Video game adaptations have proven to be among the trickiest challenges for television and movie executives. Devoted gamers have often spent thousands of hours inhabiting the lead character, controlling their every move, so it is impossible to satisfy the diverse expectations of millions of fans who have all taken the protagonist in their own direction, creating their own unique personality and story.
‘Halo’ has been the flagship franchise for Microsoft’s XBox since the first-person shooter’s initial release in 2001. The game, set amid a 26th century interstellar war, has sold more than 82 million copies worldwide, earning $5 billion, as various spin-off novels and comics have further enriched the world. Yet it has never quite made the leap into the mainstream broadcasting realm. But finally, after more than a decade in development, the ‘Halo’ TV series has landed on Paramount+ as the network attempts to establish themselves alongside the streaming elite. And with Steven Spielberg’s Amblin Entertainment among those behind the project, and the legendary director very hands-on with the creation of the $10 million-per-episode series, there’s a lot riding on its success.

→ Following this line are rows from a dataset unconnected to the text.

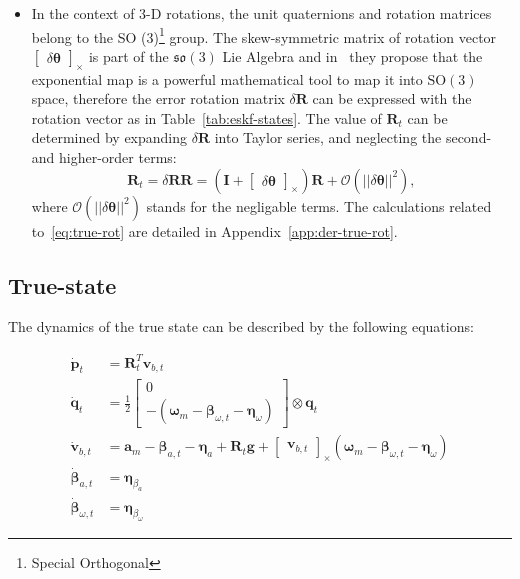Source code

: \begin{itemize}
    \item 
    In the context of 3-D rotations, the unit quaternions and rotation matrices belong to the SO (3)\footnote{Special Orthogonal} group. The skew-symmetric matrix of rotation vector $\begin{bmatrix} \delta\boldsymbol{\theta} \end{bmatrix}_\times$ is part of the $\mathfrak{so}(3)$ Lie Algebra and in~\cite{quaternion-eskf} they propose that the exponential map is a powerful mathematical tool to map it into $\mathrm{SO}(3)$ space, therefore the error rotation matrix $\delta\mathbf{R}$ can be expressed with the rotation vector as in Table~\ref{tab:eskf-states}. The value of $\mathbf{R}_t$ can be determined by expanding $\delta\mathbf{R}$ into Taylor series, and neglecting the second- and higher-order terms:
    \begin{equation}
         \mathbf{R}_t=\delta\mathbf{R}\mathbf{R}=\left(\mathbf{I} +\begin{bmatrix} \delta\boldsymbol{\theta} \end{bmatrix}_\times\right) \mathbf{R} + \mathcal{O}(||\delta\boldsymbol{\theta}||^2),
    \label{eq:true-rot}
    \end{equation}    
    where $\mathcal{O}(||\delta\boldsymbol{\theta}||^2)$ stands for the negligable terms. The calculations related to~\eqref{eq:true-rot} are detailed in Appendix~\ref{app:der-true-rot}.
\end{itemize} 


\subsection*{True-state}

The dynamics of the true state can be described by the following equations:

\begin{subequations}
    \begin{align}
        \dot{\mathbf{p}}_{t}&=\mathbf{R}_t^T \mathbf{v}_{b,t} \\
        \dot{\mathbf{q}}_{t}&=\frac{1}{2}\begin{bmatrix}0\\ -(\boldsymbol{\omega}_m-\boldsymbol{\beta}_{\omega, t}-\boldsymbol{\eta}_{\omega}) \end{bmatrix}\otimes \mathbf{q}_{t} \label{subeq:true-q} \\
        \dot{\mathbf{v}}_{b,t}&=\mathbf{a}_m-\boldsymbol{\beta}_{a,t}-\boldsymbol{\eta}_a +\mathbf{R}_t\mathbf{g} + \begin{bmatrix}\mathbf{v}_{b,t} \end{bmatrix}_{\times}(\boldsymbol{\omega}_m-\boldsymbol{\beta}_{\omega,t} -\boldsymbol{\eta}_\omega) \label{subeq:true-vb}\\
        \dot{\boldsymbol{\beta}}_{a,t}&=\boldsymbol{\eta}_{\beta_a} \label{subeq:true-ba}\\
        \dot{\boldsymbol{\beta}}_{\omega,t}&=\boldsymbol{\eta}_{\beta_\omega} \label{subeq:true-bw}
    \end{align}\label{eq:true-state}
\end{subequations}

So, with the expectations of millions of gamers at their mercy, whoever took on the role of Master Chief, the towering supersoldier who fronts the franchise, was going to need very broad shoulders. Luckily, Pablo Schreiber has no issues there.
We met Pablo the week of the series’ premiere, and fresh from a session working out those considerable shoulders with his personal trainer as he prepares to shoot the show’s second season. But first, he needs to flex all his mental strength to deal with the reaction of the franchise’s fans to the news that Master Chief will remove his helmet in the pilot to reveal the face of the man underneath. This is a very big deal in the ‘Halo’ universe, as the video game character has always remained anonymous and hidden behind his futuristic armor. Before the first episode has even aired, the internet is buzzing with opinions about the decision, both for and against.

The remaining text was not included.